The second reason for the offensive is to demonstrate Ukraine's ability to take back territory held by the Russians. Zelensky and his generals know this is what NATO and Washington expect and what they paid to achieve. It was a shock for Ukraine and Zelensky personally to lose the Battle for Bakhmut. Ukraine is still trying to find a way to take Bakhmut back, but with little success. Ukraine needs to show significant progress in the Zaporizhzhya offensive ahead of the big NATO summit at Vilnius on July 7, but as the battles in that region rage on, that may not happen.
NATO also may need to rethink its approach to Ukraine and, despite all the NATO Secretary General's bombast, may need to decide how much to risk on Ukraine. The initial evidence of western planning of the Ukrainian offensive and the performance of western equipment, undermines confidence in NATO itself. It is true that some weapons, especially F-16s, are not currently operating in Ukraine; but other NATO defensive systems ranging from air defense systems to advanced armor such as Leopard tanks, have not performed well enough and have been victimized by Russian countermeasures. This does not bode well for the defense of NATO countries in future. A realistic NATO ought to be thinking about how to defend its heartland instead of burning out its resources on a non-NATO member, no matter what strategic opportunities control of Ukraine might offer for NATO.

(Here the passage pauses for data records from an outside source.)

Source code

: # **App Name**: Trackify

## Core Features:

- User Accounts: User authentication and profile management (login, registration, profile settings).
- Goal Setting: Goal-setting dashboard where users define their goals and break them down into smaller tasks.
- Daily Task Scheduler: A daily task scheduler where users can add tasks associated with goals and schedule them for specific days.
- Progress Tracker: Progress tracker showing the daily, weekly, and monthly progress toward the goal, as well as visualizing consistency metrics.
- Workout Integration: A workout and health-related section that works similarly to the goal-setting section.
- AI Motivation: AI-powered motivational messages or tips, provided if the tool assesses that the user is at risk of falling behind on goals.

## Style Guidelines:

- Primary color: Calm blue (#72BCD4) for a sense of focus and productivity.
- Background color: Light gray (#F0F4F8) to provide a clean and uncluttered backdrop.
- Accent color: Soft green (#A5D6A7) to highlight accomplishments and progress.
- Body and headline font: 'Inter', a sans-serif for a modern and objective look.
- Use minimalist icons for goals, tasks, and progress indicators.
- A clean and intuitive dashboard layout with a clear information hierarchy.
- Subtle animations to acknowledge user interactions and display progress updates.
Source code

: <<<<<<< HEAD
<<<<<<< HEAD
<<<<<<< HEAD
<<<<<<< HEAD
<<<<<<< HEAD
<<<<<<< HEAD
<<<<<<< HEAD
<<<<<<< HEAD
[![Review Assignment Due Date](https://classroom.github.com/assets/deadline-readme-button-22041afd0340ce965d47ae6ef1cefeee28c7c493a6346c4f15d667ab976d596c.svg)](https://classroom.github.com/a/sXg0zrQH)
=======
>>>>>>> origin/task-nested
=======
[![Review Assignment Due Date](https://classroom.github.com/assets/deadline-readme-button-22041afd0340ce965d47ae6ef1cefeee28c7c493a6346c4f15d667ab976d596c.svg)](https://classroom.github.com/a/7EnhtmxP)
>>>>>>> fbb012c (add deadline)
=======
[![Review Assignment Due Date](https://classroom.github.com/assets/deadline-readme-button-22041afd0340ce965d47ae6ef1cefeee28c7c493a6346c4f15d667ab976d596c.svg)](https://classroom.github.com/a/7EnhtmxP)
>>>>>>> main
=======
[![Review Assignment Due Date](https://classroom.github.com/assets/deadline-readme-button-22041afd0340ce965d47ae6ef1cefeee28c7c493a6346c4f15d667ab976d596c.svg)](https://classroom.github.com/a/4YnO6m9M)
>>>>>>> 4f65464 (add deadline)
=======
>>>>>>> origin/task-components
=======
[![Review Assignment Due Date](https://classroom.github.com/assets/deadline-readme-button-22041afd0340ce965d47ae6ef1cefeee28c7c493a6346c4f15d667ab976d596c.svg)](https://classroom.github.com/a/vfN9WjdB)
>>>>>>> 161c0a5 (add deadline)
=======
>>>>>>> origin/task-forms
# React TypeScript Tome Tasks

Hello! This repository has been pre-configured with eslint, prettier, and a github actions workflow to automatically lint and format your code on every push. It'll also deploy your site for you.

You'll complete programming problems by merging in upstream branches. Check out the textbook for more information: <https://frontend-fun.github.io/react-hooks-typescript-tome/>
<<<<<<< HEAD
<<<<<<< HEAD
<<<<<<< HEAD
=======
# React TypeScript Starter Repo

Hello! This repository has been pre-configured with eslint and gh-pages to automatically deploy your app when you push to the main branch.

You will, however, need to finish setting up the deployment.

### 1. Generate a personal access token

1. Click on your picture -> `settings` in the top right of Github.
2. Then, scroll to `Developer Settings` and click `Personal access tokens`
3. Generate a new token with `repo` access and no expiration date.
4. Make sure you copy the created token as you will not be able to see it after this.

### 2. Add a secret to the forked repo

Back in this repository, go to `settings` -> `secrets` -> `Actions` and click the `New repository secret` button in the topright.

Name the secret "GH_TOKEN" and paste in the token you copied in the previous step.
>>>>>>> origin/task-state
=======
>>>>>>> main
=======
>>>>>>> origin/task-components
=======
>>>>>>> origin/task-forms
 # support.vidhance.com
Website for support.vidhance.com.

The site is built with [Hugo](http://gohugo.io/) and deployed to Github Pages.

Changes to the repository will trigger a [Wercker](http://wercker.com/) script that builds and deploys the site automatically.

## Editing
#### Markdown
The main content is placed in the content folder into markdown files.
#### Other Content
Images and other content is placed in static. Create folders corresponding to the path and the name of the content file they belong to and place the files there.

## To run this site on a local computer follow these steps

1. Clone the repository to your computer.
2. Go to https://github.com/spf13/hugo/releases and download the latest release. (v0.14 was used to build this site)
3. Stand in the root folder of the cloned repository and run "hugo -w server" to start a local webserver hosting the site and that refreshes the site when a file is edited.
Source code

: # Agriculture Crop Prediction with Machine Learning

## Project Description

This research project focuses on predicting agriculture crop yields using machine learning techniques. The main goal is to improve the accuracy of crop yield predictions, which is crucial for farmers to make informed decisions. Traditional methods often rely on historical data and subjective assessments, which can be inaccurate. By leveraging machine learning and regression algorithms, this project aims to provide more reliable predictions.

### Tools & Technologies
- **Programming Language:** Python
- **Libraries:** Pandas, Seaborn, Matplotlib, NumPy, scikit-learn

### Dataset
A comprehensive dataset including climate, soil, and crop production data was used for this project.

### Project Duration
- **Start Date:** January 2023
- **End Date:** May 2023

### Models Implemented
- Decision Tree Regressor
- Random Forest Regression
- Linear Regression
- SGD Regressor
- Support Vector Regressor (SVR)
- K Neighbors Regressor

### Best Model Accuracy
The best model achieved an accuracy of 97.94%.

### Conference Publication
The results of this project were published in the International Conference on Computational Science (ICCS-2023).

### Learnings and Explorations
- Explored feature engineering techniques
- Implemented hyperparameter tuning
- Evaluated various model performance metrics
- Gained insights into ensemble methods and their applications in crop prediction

Kursk also changed Nazi Germany's strategic plan and was a blow to Hitler's generals and to Hitler himself. The aftermath of Kursk was the end of Nazi Germany's strategic operations on Soviet territory, that is, the end of the eastern front. The Soviet army could now regroup and go after Nazi defenses in Romania, Poland and Hungary and begin the march to Berlin.
We don't know yet what the outcome will be in Zaporizhzhya. There is still a long way to go, but if the pattern that has emerged in the past few weeks continues in future, the Ukrainian army, and Zelensky, will be in the same position the Wehrmacht's top generals and Hitler faced after pulling back from Kursk.
But actually the most important issue is the future of NATO and support for NATO operations outside of its borders. NATO's participation in operations outside of the purview of the defensive alliance has long raised eyebrows about NATO's declared purpose. Ukraine raises the biggest eyebrow of all, as NATO has been promising Ukraine future NATO membership once the war is over. Now there are second thoughts. The latest voiced by US President Joe Biden. Surely Biden didn't come up with this on his own. He needs the war to continue until his reelection, but it looks like Washington is re-thinking its insistence on victory.
Beyond an elusive victory, any decisive failure in Ukraine will likely halt NATO's attempts at expansion and expose manifold weaknesses it may take years to fix, if ever.
Zelensky may have to read the tea leaves and slow the war down to avoid a catastrophe and to try and keep Washington engaged. That would be a neat trick, but it does not seem Zelensky is prepared to exercise that option.
Hitler understood when the Kursk battle was lost, and he pulled out and ended Operation Barbarossa, Nazi Germany's eastern offensive. If the Ukrainian offensive keeps stumbling, Zelensky will be faced with a similar choice.